Open Translation Tools


Intellectual Property (IP) is an analogy for describing legal ownership of ideas. Common types of intellectual property include copyrights, trademarks, patents, industrial design rights and trade secrets. Copyrights are the legal area that apply most to Open Translation, as in the United States translations are deemed "derivative works," which may be violations of copyright. However, software patents for translation tools or machine translation algorithms may also be relevant, depending on a number of factors.

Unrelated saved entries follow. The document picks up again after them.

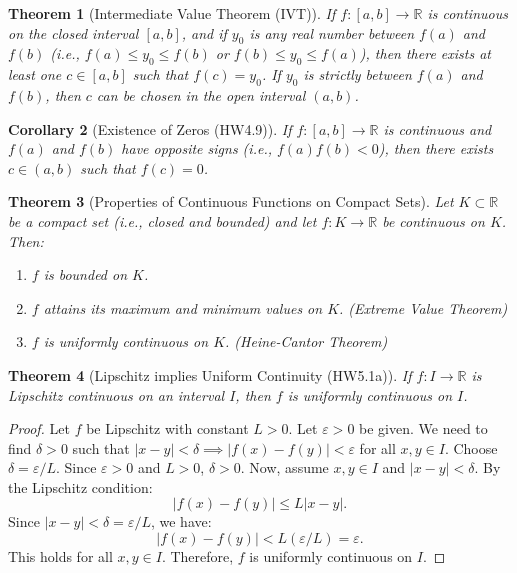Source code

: \documentclass{article}
\theoremstyle{definition}
\theoremstyle{plain}
\newtheorem{theorem}{Theorem}[section]
\newtheorem{corollary}[theorem]{Corollary}
\theoremstyle{remark}
\newcommand{\R}{\mathbb{R}}
\newcommand{\eps}{\varepsilon}
\begin{document}
\begin{theorem}[Intermediate Value Theorem (IVT){\cite[Thm 18.2]{Ross}}]
If \(f: [a, b] \to \R\) is continuous on the closed interval \([a, b]\), and if \(y_0\) is any real number between \(f(a)\) and \(f(b)\) (i.e., \(f(a) \le y_0 \le f(b)\) or \(f(b) \le y_0 \le f(a)\)), then there exists at least one \(c \in [a, b]\) such that \(f(c) = y_0\). If \(y_0\) is strictly between \(f(a)\) and \(f(b)\), then \(c\) can be chosen in the open interval \((a, b)\).
\end{theorem}

\begin{corollary}[Existence of Zeros (HW4.9)]
If \(f: [a, b] \to \R\) is continuous and \(f(a)\) and \(f(b)\) have opposite signs (i.e., \(f(a)f(b) < 0\)), then there exists \(c \in (a, b)\) such that \(f(c) = 0\).
\end{corollary}

\begin{theorem}[Properties of Continuous Functions on Compact Sets{\cite[Thm 18.1, 19.2]{Ross}}] \label{thm:compact_cont}
Let \(K \subset \R\) be a compact set (i.e., closed and bounded) and let \(f: K \to \R\) be continuous on \(K\). Then:
\begin{enumerate}
    \item \(f\) is bounded on \(K\).
    \item \(f\) attains its maximum and minimum values on \(K\). (Extreme Value Theorem)
    \item \(f\) is uniformly continuous on \(K\). (Heine-Cantor Theorem)
\end{enumerate}
\end{theorem}

\begin{theorem}[Lipschitz implies Uniform Continuity (HW5.1a)]
If \(f: I \to \R\) is Lipschitz continuous on an interval \(I\), then \(f\) is uniformly continuous on \(I\).
\end{theorem}
\begin{proof}
Let \(f\) be Lipschitz with constant \(L>0\). Let \(\eps > 0\) be given.
We need to find \(\delta > 0\) such that \( |x - y| < \delta \implies |f(x) - f(y)| < \eps \) for all \(x, y \in I\).
Choose \(\delta = \eps / L\). Since \(\eps > 0\) and \(L > 0\), \(\delta > 0\).
Now, assume \(x, y \in I\) and \(|x - y| < \delta\). By the Lipschitz condition:
\[ |f(x) - f(y)| \le L |x - y|. \]
Since \(|x - y| < \delta = \eps / L\), we have:
\[ |f(x) - f(y)| < L (\eps / L) = \eps. \]
This holds for all \(x, y \in I\). Therefore, \(f\) is uniformly continuous on \(I\).
\end{proof}
\end{document}
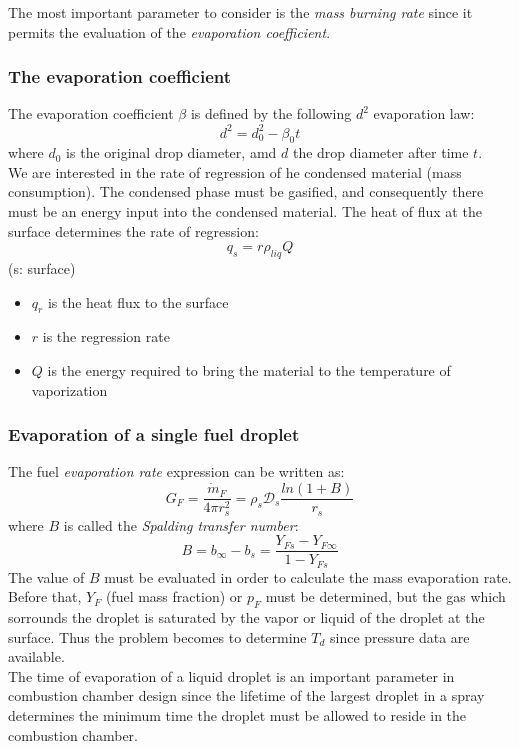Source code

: \documentclass[12pt]{article}
\begin{document}
The most important parameter to consider is the \textit{mass burning rate} since it permits the evaluation of the \textit{evaporation coefficient}.

\subsubsection{The evaporation coefficient}

The evaporation coefficient $\beta$ is defined by the following $d^{2}$ evaporation law:
\begin{equation}
    d^{2}=d_{0}^{2}-\beta_{0}t
\end{equation}
where $d_{0}$ is the original drop diameter, amd $d$ the drop diameter after time $t$.\\
We are interested in the rate of regression of he condensed material (mass consumption). The condensed phase must be gasified, and consequently there must be an energy input into the condensed material. The heat of flux at the surface determines the rate of regression:
\begin{equation}
    q_{s}=r\rho_{liq}Q
\end{equation}
(s: surface)
\begin{itemize}
    \item $q_{r}$ is the heat flux to the surface
    \item $r$ is the regression rate
    \item $Q$ is the energy required to bring the material to the temperature of vaporization
\end{itemize}

\subsubsection{Evaporation of a single fuel droplet}

The fuel \textit{evaporation rate} expression can be written as:
\begin{equation}
    G_{F}=\frac{\dot{m}_{F}}{4\pi r_{s}^{2}}=\rho_{s}\mathcal{D}_{s}\frac{ln(1+B)}{r_{s}}
\end{equation}
 where $B$ is called the \textit{Spalding transfer number}:
 \begin{equation}
     B=b_{\infty}-b_{s}=\frac{Y_{Fs}-Y_{F\infty}}{1-Y_{Fs}}
 \end{equation}
 The value of $B$ must be evaluated in order to calculate the mass evaporation rate. Before that, $Y_{F}$ (fuel mass fraction) or $p_{F}$ must be determined, but the gas which sorrounds the droplet is saturated by the vapor or liquid of the droplet at the surface. Thus the problem becomes to determine $T_{d}$ since pressure data are available.\\
 The time of evaporation of a liquid droplet is an important parameter in combustion chamber design since the lifetime of the largest droplet in a spray determines the minimum time the droplet must be allowed to reside in the combustion chamber.
\end{document}
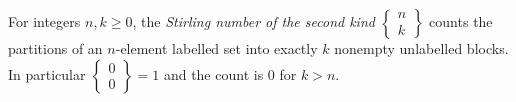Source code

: 
For integers $n,k\ge0$, the \emph{Stirling number of the second kind} $\left\{\begin{smallmatrix}n\\k\end{smallmatrix}\right\}$ counts the partitions of an $n$-element labelled set into exactly $k$ nonempty unlabelled blocks. In particular $\left\{\begin{smallmatrix}0\\0\end{smallmatrix}\right\}=1$ and the count is $0$ for $k>n$.
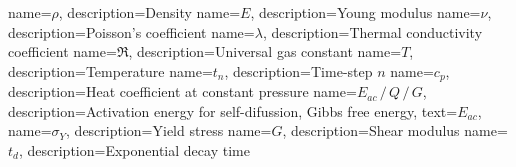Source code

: {
	name={\ensuremath{\rho}},
	description={Density}
}
{
	name={\ensuremath{E}},
	description={Young modulus}
}
{
	name={\ensuremath{\nu}},
	description={Poisson's coefficient}
}
{
	name={\ensuremath{\lambda}},
	description={Thermal conductivity coefficient}
}
{
	name={\ensuremath{\mathfrak{R}}},
	description={Universal gas constant}
}
{
	name={\ensuremath{T}},
	description={Temperature}
}
{
	name={\ensuremath{t_n}},
	description={Time-step \ensuremath{n}}
}
{
	name={\ensuremath{c_{p}}},
	description={Heat coefficient at constant pressure}
}
{
	name={\ensuremath{E_{ac}\, / \, Q\, / \, G}},
	description={Activation energy for self-difussion, Gibbs free energy},
	text={\ensuremath{E_{ac}}},
}
{
	name={\ensuremath{\sigma_{Y}}},
	description={Yield stress}
}
{
	name={\ensuremath{G}},
	description={Shear modulus}
}
{
	name={\ensuremath{t_d}},
	description={Exponential decay time}
}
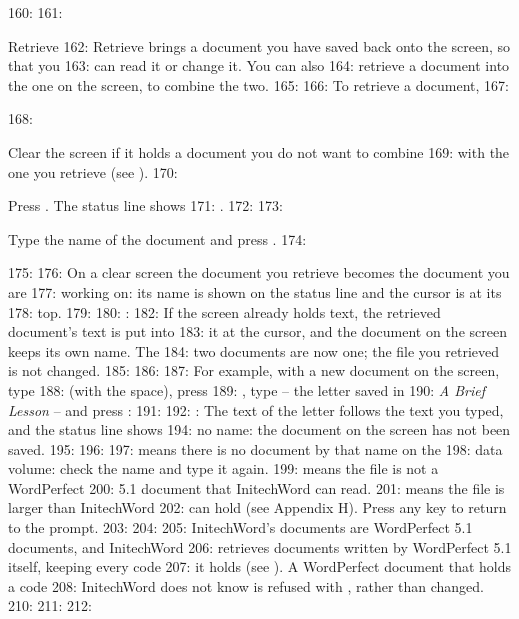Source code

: 160: 
161: \begin{Feature}{Retrieve}
162: Retrieve brings a document you have saved back onto the screen, so that you
163: can read it or change it.  You can also
164: retrieve a document into the one on the screen, to combine the two.
165: 
166: To retrieve a document,
167: \begin{WPSteps}
168: \item Clear the screen if it holds a document you do not want to combine
169: with the one you retrieve (see ).
170: \item Press .  The status line shows
171: .
172: 
173: \item Type the name of the document and press .
174: \end{WPSteps}
175: 
176: On a clear screen the document you retrieve becomes the document you are
177: working on: its name is shown on the status line and the cursor is at its
178: top.
179: 
180: : 
182: If the screen already holds text, the retrieved document's text is put into
183: it at the cursor, and the document on the screen keeps its own name.  The
184: two documents are now one; the file you retrieved is not changed.
185: 
186: 
187: For example, with a new document on the screen, type
188:  (with the space), press
189: , type  -- the letter saved in
190: \textit{A Brief Lesson} -- and press :
191: 
192: : The text of the letter follows the text you typed, and the status line shows
194: no name: the document on the screen has not been saved.
195: 
196: 
197:  means there is no document by that name on the
198: data volume: check the name and type it again.
199:  means the file is not a WordPerfect
200: 5.1 document that InitechWord can read.
201:  means the file is larger than InitechWord
202: can hold (see Appendix H).  Press any key to return to the prompt.
203: 
204: 
205: InitechWord's documents are WordPerfect 5.1 documents, and InitechWord
206: retrieves documents written by WordPerfect 5.1 itself, keeping every code
207: it holds (see ).  A WordPerfect document that holds a code
208: InitechWord does not know is refused with , rather than changed.
210: 
211: 
212: \end{Feature}

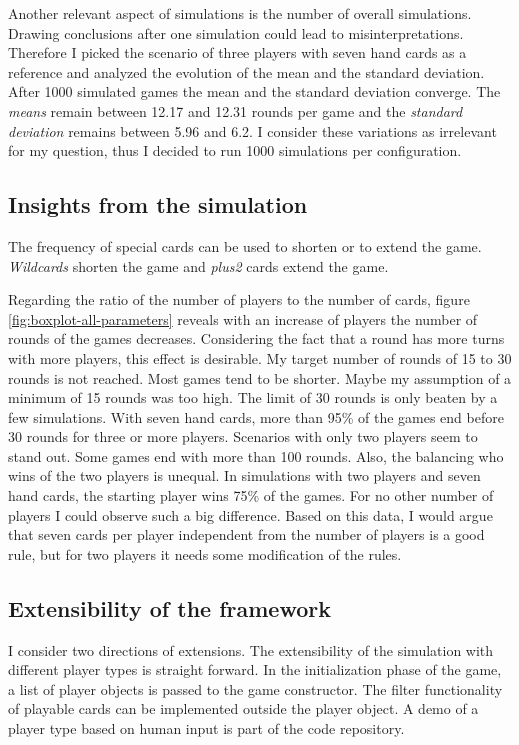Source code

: Another relevant aspect of simulations is the number of overall simulations. Drawing conclusions after one simulation could lead to misinterpretations. Therefore I picked the scenario of three players with seven hand cards as a reference and analyzed the evolution of the mean and the standard deviation. After 1000 simulated games the mean and the standard deviation converge. The \textit{means} remain between 12.17 and 12.31 rounds per game and the \textit{standard deviation} remains between 5.96 and 6.2. I consider these variations as irrelevant for my question, thus I decided to run 1000 simulations per configuration.


\subsection{Insights from the simulation}

The frequency of special cards can be used to shorten or to extend the game. \textit{Wildcards} shorten the game and \textit{plus2} cards extend the game.

Regarding the ratio of the number of players to the number of cards, figure \ref{fig:boxplot-all-parameters} reveals with an increase of players the number of rounds of the games decreases. Considering the fact that a round has more turns with more players, this effect is desirable. My target number of rounds of 15 to 30 rounds is not reached. Most games tend to be shorter. Maybe my assumption of a minimum of 15 rounds was too high. The limit of 30 rounds is only beaten by a few simulations. With seven hand cards, more than 95\% of the games end before 30 rounds for three or more players.
Scenarios with only two players seem to stand out. Some games end with more than 100 rounds. Also, the balancing who wins of the two players is unequal. In simulations with two players and seven hand cards, the starting player wins 75\% of the games. For no other number of players I could observe such a big difference.
Based on this data, I would argue that seven cards per player independent from the number of players is a good rule, but for two players it needs some modification of the rules.

\subsection{Extensibility of the framework}

I consider two directions of extensions.
The extensibility of the simulation with different player types is straight forward. In the initialization phase of the game, a list of player objects is passed to the game constructor. The filter functionality of playable cards can be implemented outside the player object. A demo of a player type based on human input is part of the code repository.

Outside the United States, whether or not translations are deemed "derivative works" is hotly debated and varies widely by jurisdiction. Note that part of the debate centers on the nature of translations themselves: are translations simply word-for-word substitutions from one language into another, or are they nuanced interpretations of the meaning of texts (as well as faithfulness where possible to specific words used) from one language to another? In the former case, an argument could be made that a translation is not a derivative work; in the latter case, it is virtually certain that the translation is a derivative work. This distinction matters because your perspective has an impact on the tools (including licenses) and goals of any open translation project. Note that many people have an expansive view of "translation" which includes format-shifting (such as rendering the content for disabled users) and other types of changes to the original work, which again suggests that translations are best understood as derivative works from an intellectual property perspective.

Why License?

Licensing is controlling the rights for use and redistribution of your created work. Licensing is very important. In the United States, by default you own an "all rights reserved" copyright to any work that you create. In regards to translation, republication, and sharing over the web, it becomes very important to understand exactly what licensing rights you have, and the details of which rights you want to waive in order to further your project.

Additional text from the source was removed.